**What you have to do:**
Write out the records below exactly as they appear, skipping each picture.

**Data shown:**
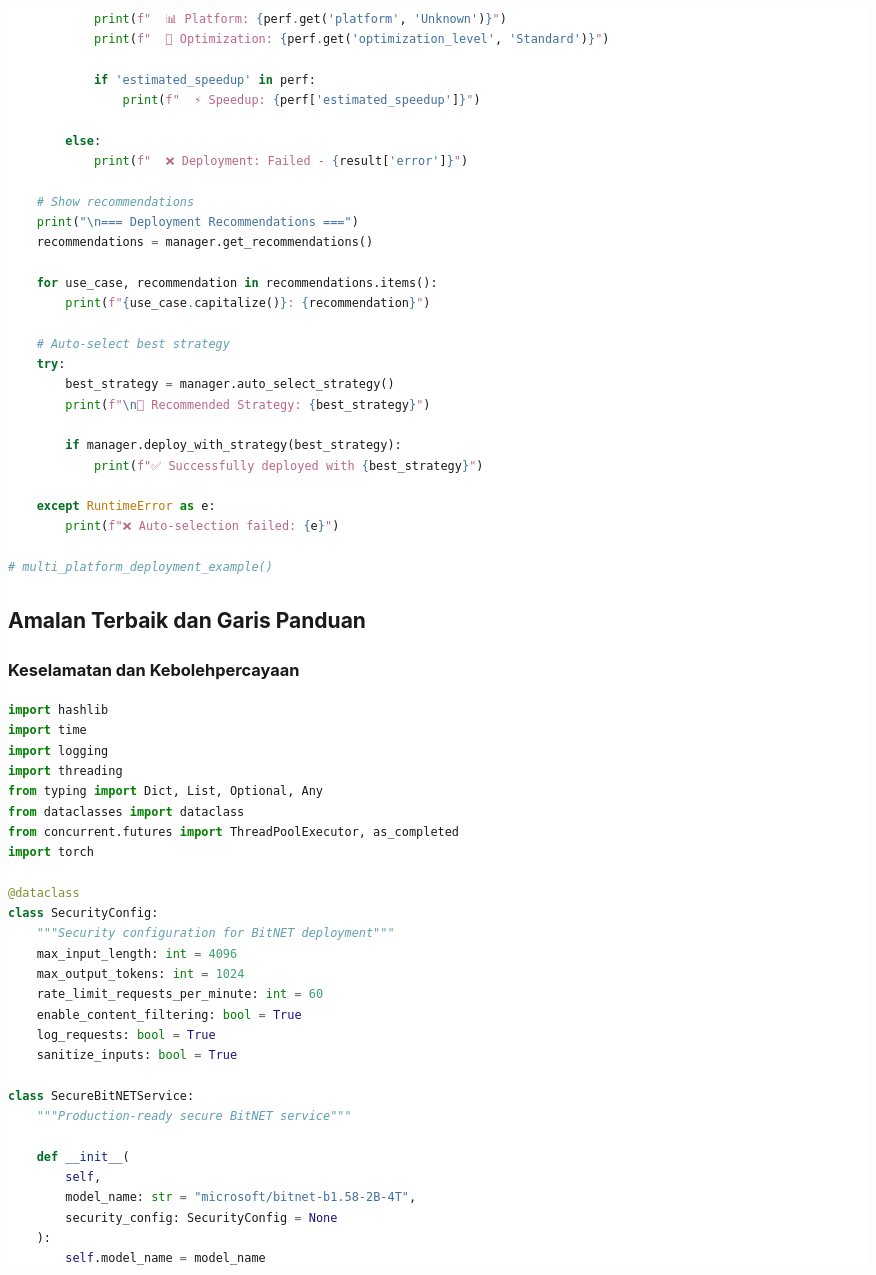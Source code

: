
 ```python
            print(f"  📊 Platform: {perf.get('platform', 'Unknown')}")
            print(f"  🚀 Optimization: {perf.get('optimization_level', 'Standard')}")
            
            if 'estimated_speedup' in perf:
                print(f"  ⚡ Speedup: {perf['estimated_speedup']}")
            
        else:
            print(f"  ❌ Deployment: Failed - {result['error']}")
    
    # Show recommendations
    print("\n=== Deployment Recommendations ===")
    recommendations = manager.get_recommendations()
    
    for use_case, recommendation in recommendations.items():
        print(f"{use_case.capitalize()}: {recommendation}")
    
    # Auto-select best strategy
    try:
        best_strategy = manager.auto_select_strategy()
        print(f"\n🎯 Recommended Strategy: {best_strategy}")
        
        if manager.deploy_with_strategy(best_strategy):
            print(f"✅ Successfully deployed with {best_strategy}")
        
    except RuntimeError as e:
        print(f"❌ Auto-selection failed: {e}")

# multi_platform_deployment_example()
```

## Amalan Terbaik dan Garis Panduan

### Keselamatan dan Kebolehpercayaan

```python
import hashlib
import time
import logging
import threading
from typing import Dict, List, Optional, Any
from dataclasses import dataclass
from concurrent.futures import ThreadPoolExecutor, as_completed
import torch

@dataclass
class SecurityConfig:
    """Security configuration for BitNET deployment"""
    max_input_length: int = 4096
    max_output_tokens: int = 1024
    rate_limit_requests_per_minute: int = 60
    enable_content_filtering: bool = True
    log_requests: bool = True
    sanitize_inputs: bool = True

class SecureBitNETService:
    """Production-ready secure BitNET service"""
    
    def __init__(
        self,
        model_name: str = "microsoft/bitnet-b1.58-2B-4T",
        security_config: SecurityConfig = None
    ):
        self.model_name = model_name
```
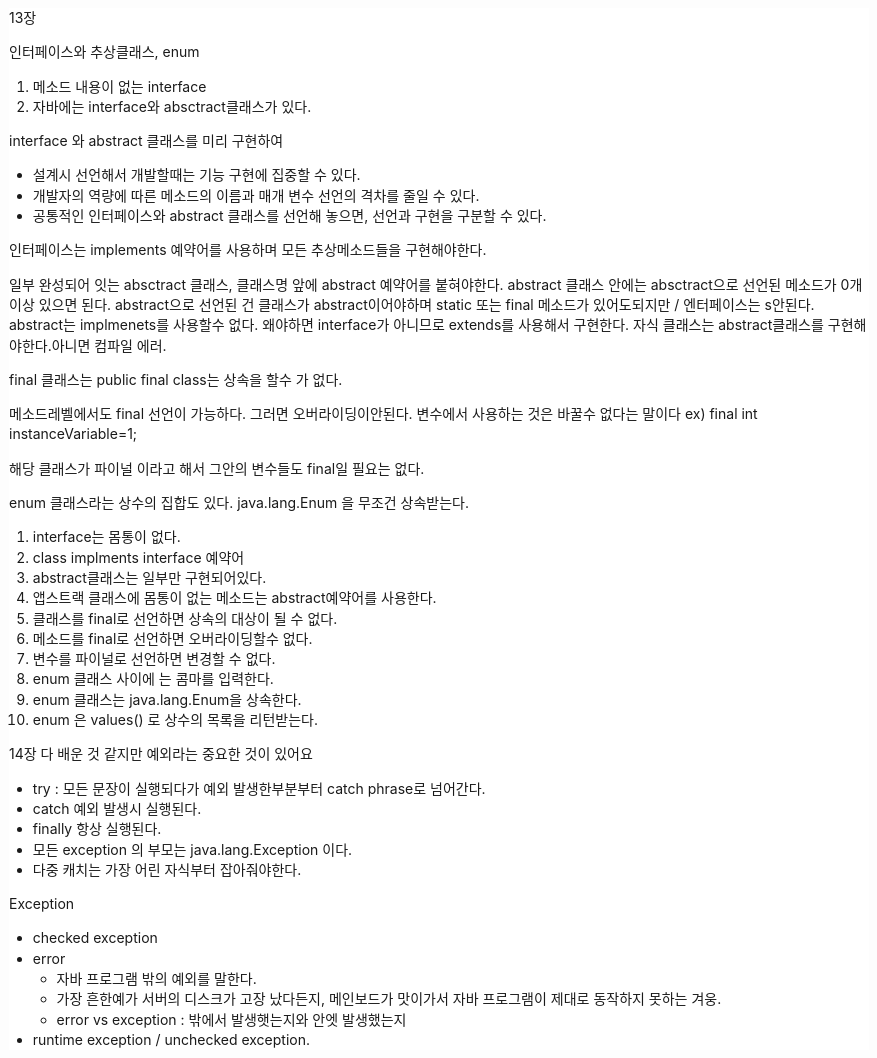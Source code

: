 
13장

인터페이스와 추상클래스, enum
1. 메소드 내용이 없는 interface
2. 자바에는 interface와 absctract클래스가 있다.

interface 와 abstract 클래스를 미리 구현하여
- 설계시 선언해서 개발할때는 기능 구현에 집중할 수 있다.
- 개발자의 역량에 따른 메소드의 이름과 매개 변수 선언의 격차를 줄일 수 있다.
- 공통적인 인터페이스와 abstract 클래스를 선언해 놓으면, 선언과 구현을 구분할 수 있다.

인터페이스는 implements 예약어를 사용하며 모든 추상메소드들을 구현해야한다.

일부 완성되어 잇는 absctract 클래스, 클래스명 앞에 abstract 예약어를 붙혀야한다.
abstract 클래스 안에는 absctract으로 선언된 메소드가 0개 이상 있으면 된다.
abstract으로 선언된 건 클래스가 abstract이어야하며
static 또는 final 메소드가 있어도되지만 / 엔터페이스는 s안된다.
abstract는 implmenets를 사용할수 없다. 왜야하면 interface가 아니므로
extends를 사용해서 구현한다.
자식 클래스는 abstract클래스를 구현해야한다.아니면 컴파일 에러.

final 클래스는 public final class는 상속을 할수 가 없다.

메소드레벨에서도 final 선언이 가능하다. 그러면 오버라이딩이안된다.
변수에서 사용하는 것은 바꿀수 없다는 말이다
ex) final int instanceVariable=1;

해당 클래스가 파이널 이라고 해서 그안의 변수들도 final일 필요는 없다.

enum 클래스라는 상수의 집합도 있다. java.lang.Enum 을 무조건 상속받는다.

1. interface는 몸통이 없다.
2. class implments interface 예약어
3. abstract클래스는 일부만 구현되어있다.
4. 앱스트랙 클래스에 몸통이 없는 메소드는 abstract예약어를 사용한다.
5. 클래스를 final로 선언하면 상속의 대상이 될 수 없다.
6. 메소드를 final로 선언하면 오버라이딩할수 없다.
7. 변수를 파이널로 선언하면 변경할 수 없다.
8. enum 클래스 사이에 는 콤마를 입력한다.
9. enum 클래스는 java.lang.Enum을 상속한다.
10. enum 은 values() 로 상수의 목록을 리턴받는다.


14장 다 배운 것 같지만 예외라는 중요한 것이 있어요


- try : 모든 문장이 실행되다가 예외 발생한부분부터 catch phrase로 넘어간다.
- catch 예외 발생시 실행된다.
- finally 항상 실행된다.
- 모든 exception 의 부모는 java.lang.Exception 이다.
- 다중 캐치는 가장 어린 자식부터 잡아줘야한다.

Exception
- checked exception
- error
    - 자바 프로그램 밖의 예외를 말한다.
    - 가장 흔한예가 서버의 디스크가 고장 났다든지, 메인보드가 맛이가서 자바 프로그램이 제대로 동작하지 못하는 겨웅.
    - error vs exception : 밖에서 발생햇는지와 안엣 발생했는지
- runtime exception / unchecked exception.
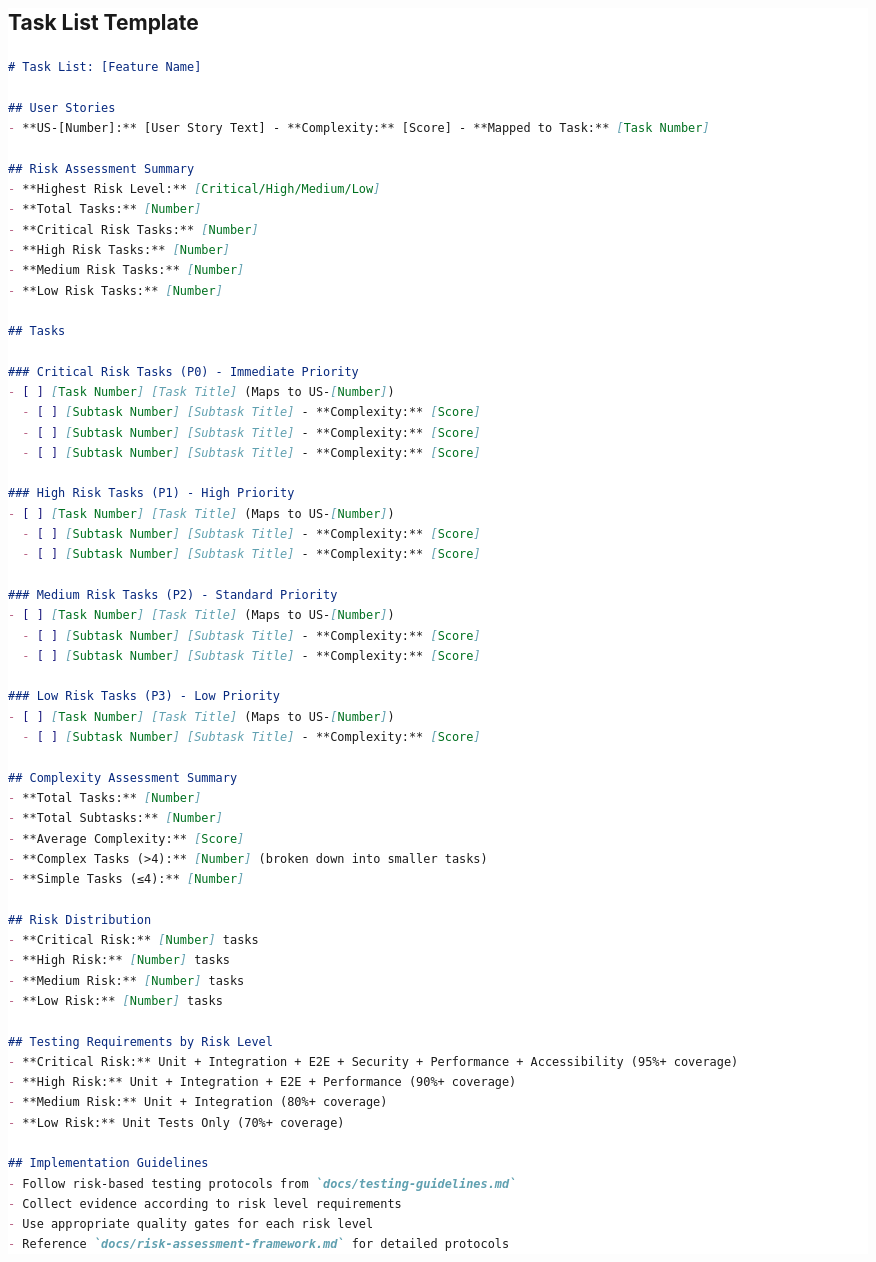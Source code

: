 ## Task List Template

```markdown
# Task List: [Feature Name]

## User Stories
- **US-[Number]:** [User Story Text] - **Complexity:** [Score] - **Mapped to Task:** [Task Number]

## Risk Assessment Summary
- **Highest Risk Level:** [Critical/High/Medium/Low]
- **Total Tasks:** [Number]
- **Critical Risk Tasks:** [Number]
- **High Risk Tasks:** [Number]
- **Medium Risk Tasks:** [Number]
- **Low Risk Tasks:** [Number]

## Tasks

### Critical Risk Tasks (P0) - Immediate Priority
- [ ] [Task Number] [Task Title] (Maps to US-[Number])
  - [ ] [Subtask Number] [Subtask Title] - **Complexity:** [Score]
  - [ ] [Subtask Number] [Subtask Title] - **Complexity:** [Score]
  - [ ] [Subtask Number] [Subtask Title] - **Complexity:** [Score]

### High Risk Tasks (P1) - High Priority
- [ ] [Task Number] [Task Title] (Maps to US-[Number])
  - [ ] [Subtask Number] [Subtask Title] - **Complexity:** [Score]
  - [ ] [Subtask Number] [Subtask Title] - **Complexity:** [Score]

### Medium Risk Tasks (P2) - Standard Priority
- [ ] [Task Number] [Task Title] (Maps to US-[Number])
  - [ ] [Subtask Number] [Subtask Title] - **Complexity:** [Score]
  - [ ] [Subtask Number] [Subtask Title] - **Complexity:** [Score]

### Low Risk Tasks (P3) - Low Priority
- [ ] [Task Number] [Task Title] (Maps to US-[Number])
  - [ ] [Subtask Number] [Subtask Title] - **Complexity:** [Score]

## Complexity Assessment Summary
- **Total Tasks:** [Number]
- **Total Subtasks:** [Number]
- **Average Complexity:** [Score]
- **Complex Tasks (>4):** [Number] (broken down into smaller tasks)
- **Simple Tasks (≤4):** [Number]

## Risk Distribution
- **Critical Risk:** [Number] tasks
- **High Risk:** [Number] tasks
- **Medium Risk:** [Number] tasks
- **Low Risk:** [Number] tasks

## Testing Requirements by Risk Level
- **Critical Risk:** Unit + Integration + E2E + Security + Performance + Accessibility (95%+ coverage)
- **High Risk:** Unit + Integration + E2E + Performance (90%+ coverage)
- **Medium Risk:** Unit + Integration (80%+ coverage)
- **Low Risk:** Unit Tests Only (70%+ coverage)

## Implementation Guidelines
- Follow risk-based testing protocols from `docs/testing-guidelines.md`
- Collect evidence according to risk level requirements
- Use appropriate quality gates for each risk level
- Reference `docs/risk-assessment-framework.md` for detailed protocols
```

**Answer to this task:**
Source code

:
 ```python
            print(f"  📊 Platform: {perf.get('platform', 'Unknown')}")
            print(f"  🚀 Optimization: {perf.get('optimization_level', 'Standard')}")
            
            if 'estimated_speedup' in perf:
                print(f"  ⚡ Speedup: {perf['estimated_speedup']}")
            
        else:
            print(f"  ❌ Deployment: Failed - {result['error']}")
    
    # Show recommendations
    print("\n=== Deployment Recommendations ===")
    recommendations = manager.get_recommendations()
    
    for use_case, recommendation in recommendations.items():
        print(f"{use_case.capitalize()}: {recommendation}")
    
    # Auto-select best strategy
    try:
        best_strategy = manager.auto_select_strategy()
        print(f"\n🎯 Recommended Strategy: {best_strategy}")
        
        if manager.deploy_with_strategy(best_strategy):
            print(f"✅ Successfully deployed with {best_strategy}")
        
    except RuntimeError as e:
        print(f"❌ Auto-selection failed: {e}")

# multi_platform_deployment_example()
```

## Amalan Terbaik dan Garis Panduan

### Keselamatan dan Kebolehpercayaan

```python
import hashlib
import time
import logging
import threading
from typing import Dict, List, Optional, Any
from dataclasses import dataclass
from concurrent.futures import ThreadPoolExecutor, as_completed
import torch

@dataclass
class SecurityConfig:
    """Security configuration for BitNET deployment"""
    max_input_length: int = 4096
    max_output_tokens: int = 1024
    rate_limit_requests_per_minute: int = 60
    enable_content_filtering: bool = True
    log_requests: bool = True
    sanitize_inputs: bool = True

class SecureBitNETService:
    """Production-ready secure BitNET service"""
    
    def __init__(
        self,
        model_name: str = "microsoft/bitnet-b1.58-2B-4T",
        security_config: SecurityConfig = None
    ):
        self.model_name = model_name
```
Source code

: 
13장

인터페이스와 추상클래스, enum
1. 메소드 내용이 없는 interface
2. 자바에는 interface와 absctract클래스가 있다.

interface 와 abstract 클래스를 미리 구현하여
- 설계시 선언해서 개발할때는 기능 구현에 집중할 수 있다.
- 개발자의 역량에 따른 메소드의 이름과 매개 변수 선언의 격차를 줄일 수 있다.
- 공통적인 인터페이스와 abstract 클래스를 선언해 놓으면, 선언과 구현을 구분할 수 있다.

인터페이스는 implements 예약어를 사용하며 모든 추상메소드들을 구현해야한다.

일부 완성되어 잇는 absctract 클래스, 클래스명 앞에 abstract 예약어를 붙혀야한다.
abstract 클래스 안에는 absctract으로 선언된 메소드가 0개 이상 있으면 된다.
abstract으로 선언된 건 클래스가 abstract이어야하며
static 또는 final 메소드가 있어도되지만 / 엔터페이스는 s안된다.
abstract는 implmenets를 사용할수 없다. 왜야하면 interface가 아니므로
extends를 사용해서 구현한다.
자식 클래스는 abstract클래스를 구현해야한다.아니면 컴파일 에러.

final 클래스는 public final class는 상속을 할수 가 없다.

메소드레벨에서도 final 선언이 가능하다. 그러면 오버라이딩이안된다.
변수에서 사용하는 것은 바꿀수 없다는 말이다
ex) final int instanceVariable=1;

해당 클래스가 파이널 이라고 해서 그안의 변수들도 final일 필요는 없다.

enum 클래스라는 상수의 집합도 있다. java.lang.Enum 을 무조건 상속받는다.

1. interface는 몸통이 없다.
2. class implments interface 예약어
3. abstract클래스는 일부만 구현되어있다.
4. 앱스트랙 클래스에 몸통이 없는 메소드는 abstract예약어를 사용한다.
5. 클래스를 final로 선언하면 상속의 대상이 될 수 없다.
6. 메소드를 final로 선언하면 오버라이딩할수 없다.
7. 변수를 파이널로 선언하면 변경할 수 없다.
8. enum 클래스 사이에 는 콤마를 입력한다.
9. enum 클래스는 java.lang.Enum을 상속한다.
10. enum 은 values() 로 상수의 목록을 리턴받는다.


14장 다 배운 것 같지만 예외라는 중요한 것이 있어요


- try : 모든 문장이 실행되다가 예외 발생한부분부터 catch phrase로 넘어간다.
- catch 예외 발생시 실행된다.
- finally 항상 실행된다.
- 모든 exception 의 부모는 java.lang.Exception 이다.
- 다중 캐치는 가장 어린 자식부터 잡아줘야한다.

Exception
- checked exception
- error
    - 자바 프로그램 밖의 예외를 말한다.
    - 가장 흔한예가 서버의 디스크가 고장 났다든지, 메인보드가 맛이가서 자바 프로그램이 제대로 동작하지 못하는 겨웅.
    - error vs exception : 밖에서 발생햇는지와 안엣 발생했는지
- runtime exception / unchecked exception.
Source code

: ## Task List Template

```markdown
# Task List: [Feature Name]

## User Stories
- **US-[Number]:** [User Story Text] - **Complexity:** [Score] - **Mapped to Task:** [Task Number]

## Risk Assessment Summary
- **Highest Risk Level:** [Critical/High/Medium/Low]
- **Total Tasks:** [Number]
- **Critical Risk Tasks:** [Number]
- **High Risk Tasks:** [Number]
- **Medium Risk Tasks:** [Number]
- **Low Risk Tasks:** [Number]

## Tasks

### Critical Risk Tasks (P0) - Immediate Priority
- [ ] [Task Number] [Task Title] (Maps to US-[Number])
  - [ ] [Subtask Number] [Subtask Title] - **Complexity:** [Score]
  - [ ] [Subtask Number] [Subtask Title] - **Complexity:** [Score]
  - [ ] [Subtask Number] [Subtask Title] - **Complexity:** [Score]

### High Risk Tasks (P1) - High Priority
- [ ] [Task Number] [Task Title] (Maps to US-[Number])
  - [ ] [Subtask Number] [Subtask Title] - **Complexity:** [Score]
  - [ ] [Subtask Number] [Subtask Title] - **Complexity:** [Score]

### Medium Risk Tasks (P2) - Standard Priority
- [ ] [Task Number] [Task Title] (Maps to US-[Number])
  - [ ] [Subtask Number] [Subtask Title] - **Complexity:** [Score]
  - [ ] [Subtask Number] [Subtask Title] - **Complexity:** [Score]

### Low Risk Tasks (P3) - Low Priority
- [ ] [Task Number] [Task Title] (Maps to US-[Number])
  - [ ] [Subtask Number] [Subtask Title] - **Complexity:** [Score]

## Complexity Assessment Summary
- **Total Tasks:** [Number]
- **Total Subtasks:** [Number]
- **Average Complexity:** [Score]
- **Complex Tasks (>4):** [Number] (broken down into smaller tasks)
- **Simple Tasks (≤4):** [Number]

## Risk Distribution
- **Critical Risk:** [Number] tasks
- **High Risk:** [Number] tasks
- **Medium Risk:** [Number] tasks
- **Low Risk:** [Number] tasks

## Testing Requirements by Risk Level
- **Critical Risk:** Unit + Integration + E2E + Security + Performance + Accessibility (95%+ coverage)
- **High Risk:** Unit + Integration + E2E + Performance (90%+ coverage)
- **Medium Risk:** Unit + Integration (80%+ coverage)
- **Low Risk:** Unit Tests Only (70%+ coverage)

## Implementation Guidelines
- Follow risk-based testing protocols from `docs/testing-guidelines.md`
- Collect evidence according to risk level requirements
- Use appropriate quality gates for each risk level
- Reference `docs/risk-assessment-framework.md` for detailed protocols
```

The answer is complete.